Wir gewähren euch einen kleinen Einblick in unseren dritten Workshop.

Was bedeutet eigentlich das Wort "Nachhaltigkeit"? Kaum ein Wort wird in unserer heutigen Zeit so oft diskutiert, analysiert und in den Mittelpunkt gestellt wie dieses. Und genau das ist auch gut so. Dabei ist es auch gleich wie man es für sich auslegt und was genau für persönliche Definitionen daraus resultieren. Wichtig ist, dass wir es angehen und unsere Zukunft nachhaltig gestalten – für jeden von uns. Wie wir das Umsetzen möchten und zu kleinen Zukunftshelden werden, lest ihr in unserer neusten Lovestory. "Ich bin wirklich unendlich gespannt was mich erwartet" sage ich zu Simon, während ich mein Videostativ und einzelne Hilfsmittel drapiere. Es ist mein erster Workshop. Doch der bereits dritte für das Team Gastro Urban.
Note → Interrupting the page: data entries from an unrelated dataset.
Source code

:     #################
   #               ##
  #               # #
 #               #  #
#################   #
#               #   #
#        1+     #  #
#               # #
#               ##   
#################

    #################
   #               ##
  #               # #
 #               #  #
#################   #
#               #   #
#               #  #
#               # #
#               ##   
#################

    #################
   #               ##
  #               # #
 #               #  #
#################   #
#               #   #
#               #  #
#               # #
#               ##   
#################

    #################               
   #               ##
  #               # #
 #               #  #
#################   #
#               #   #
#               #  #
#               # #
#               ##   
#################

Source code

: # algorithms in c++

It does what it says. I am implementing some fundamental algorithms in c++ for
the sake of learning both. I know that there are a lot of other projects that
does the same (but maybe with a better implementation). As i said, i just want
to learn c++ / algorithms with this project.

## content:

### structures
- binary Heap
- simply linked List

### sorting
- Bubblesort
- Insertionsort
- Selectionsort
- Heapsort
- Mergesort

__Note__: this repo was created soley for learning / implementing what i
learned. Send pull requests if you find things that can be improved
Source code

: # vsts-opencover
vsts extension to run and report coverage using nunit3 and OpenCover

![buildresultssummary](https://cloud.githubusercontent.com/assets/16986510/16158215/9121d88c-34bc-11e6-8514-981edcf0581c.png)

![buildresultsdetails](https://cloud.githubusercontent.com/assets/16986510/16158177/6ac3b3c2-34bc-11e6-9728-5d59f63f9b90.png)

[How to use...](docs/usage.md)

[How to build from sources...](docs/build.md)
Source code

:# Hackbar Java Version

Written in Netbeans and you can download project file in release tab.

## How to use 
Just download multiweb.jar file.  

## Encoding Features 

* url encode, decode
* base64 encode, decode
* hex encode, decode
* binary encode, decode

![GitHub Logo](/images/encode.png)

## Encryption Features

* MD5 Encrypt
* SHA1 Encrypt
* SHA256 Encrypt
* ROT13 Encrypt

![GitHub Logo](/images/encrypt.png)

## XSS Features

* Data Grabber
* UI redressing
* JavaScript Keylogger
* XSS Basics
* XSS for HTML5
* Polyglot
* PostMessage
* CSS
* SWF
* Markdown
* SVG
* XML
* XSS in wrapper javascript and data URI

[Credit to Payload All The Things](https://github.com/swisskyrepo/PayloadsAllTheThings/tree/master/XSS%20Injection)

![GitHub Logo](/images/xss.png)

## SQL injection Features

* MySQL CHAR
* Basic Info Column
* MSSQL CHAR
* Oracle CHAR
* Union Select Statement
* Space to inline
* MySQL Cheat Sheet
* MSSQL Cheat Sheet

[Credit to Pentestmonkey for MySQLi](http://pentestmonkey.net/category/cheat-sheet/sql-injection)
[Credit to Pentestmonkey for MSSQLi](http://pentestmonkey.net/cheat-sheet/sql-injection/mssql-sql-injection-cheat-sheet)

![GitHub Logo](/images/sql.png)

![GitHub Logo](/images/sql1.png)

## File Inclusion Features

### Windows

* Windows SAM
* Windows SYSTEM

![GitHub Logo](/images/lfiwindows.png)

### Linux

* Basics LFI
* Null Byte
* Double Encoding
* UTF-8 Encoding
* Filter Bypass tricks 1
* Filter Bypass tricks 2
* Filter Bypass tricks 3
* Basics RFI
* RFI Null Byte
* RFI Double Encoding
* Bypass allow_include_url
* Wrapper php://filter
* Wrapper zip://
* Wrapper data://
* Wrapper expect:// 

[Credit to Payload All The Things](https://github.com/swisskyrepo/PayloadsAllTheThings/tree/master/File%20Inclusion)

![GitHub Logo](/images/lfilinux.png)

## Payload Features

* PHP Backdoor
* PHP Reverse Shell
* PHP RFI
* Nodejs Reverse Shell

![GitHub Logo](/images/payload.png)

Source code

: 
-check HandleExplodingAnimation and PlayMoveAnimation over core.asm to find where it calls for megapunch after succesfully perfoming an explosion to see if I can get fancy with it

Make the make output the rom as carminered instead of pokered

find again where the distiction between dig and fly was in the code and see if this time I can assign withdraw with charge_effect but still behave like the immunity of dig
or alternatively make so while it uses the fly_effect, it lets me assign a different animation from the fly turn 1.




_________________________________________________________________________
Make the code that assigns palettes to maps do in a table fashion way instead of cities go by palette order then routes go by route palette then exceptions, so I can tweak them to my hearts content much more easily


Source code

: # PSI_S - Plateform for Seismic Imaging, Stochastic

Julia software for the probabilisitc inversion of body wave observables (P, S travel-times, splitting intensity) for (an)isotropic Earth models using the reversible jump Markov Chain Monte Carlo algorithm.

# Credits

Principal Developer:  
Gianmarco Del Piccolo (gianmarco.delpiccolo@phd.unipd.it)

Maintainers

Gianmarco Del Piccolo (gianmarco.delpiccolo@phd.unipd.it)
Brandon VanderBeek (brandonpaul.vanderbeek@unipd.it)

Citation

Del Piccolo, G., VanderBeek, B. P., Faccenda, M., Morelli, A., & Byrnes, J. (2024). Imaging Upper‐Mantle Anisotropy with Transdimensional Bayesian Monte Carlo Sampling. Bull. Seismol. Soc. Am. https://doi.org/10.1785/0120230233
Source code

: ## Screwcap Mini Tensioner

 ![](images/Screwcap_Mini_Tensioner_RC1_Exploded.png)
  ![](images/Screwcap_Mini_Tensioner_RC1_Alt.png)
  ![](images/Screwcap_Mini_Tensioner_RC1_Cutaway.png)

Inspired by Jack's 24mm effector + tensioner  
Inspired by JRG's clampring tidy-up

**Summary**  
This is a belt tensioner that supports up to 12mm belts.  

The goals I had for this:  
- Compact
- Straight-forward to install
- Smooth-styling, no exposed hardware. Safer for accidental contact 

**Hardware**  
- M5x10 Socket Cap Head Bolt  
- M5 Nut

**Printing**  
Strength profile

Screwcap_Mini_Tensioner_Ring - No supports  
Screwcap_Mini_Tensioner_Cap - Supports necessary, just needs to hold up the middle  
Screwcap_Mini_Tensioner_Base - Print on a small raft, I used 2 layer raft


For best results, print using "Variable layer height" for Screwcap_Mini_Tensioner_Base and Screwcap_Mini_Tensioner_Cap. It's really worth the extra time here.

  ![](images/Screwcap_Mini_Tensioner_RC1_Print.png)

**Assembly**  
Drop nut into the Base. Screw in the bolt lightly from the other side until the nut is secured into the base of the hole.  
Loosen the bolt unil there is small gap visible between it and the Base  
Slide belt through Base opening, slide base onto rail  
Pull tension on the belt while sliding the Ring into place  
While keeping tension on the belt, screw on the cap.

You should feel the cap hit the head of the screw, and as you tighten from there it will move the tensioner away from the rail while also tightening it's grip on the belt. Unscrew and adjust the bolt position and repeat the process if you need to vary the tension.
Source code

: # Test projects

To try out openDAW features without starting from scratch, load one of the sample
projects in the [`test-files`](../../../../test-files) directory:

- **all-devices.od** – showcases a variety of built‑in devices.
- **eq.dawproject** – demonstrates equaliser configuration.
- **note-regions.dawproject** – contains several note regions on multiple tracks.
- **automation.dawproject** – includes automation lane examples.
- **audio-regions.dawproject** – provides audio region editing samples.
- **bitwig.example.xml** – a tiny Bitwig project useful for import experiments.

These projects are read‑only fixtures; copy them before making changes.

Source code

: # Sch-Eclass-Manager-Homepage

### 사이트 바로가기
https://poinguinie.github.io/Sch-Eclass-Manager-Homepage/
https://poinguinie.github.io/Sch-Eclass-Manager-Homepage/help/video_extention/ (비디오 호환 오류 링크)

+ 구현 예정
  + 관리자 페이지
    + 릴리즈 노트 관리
Heute soll es in eine entscheidende Phase gehen. In den letzten Workshops wurde das Projekt erläutert und für das Unternehmen klar definiert. Es wurde ausgewertet, mit welchen Themen wir uns in der kommenden Zeit auseinandersetzen wollen und was sich für uns als Unternehmen davon auch umsetzen lässt. Und dabei wurde klar, dass es hier um weitaus mehr als um Unternehmensoptimierung geht. Es ist Alexander eine Herzensangelegenheit. Es geht ihm um sein Team und um unser aller Zukunft. Um das Team, welches sich eine kleine Familie nennt. Dabei spielt es absolut keine Rolle, dass wir hier von mittlerweile knapp 100 Familienmitgliedern reden. Es ist ihm ein Wunsch, um die Zukunft der Branche aber auch um die Zukunft der Menschen. Um das Wohl und die Gesundheit seiner Gäste. Es geht hier um Verantwortung. Und um dessen ist sich hier wirklich jeder bewusst. „Herzlich Willkommen zu unserem dritten Workshop zum Thema der Nachhaltigkeit!" beginnt Alexander mit einem hohen Maß an Enthusiasmus diesen Workshop und blickt dabei in 21 gespannte Gesichter. Es liegt ein wahnsinniger Elan in der Luft. Jeder möchte Teil dessen sein, was hier gerade passiert und lauscht gespannt.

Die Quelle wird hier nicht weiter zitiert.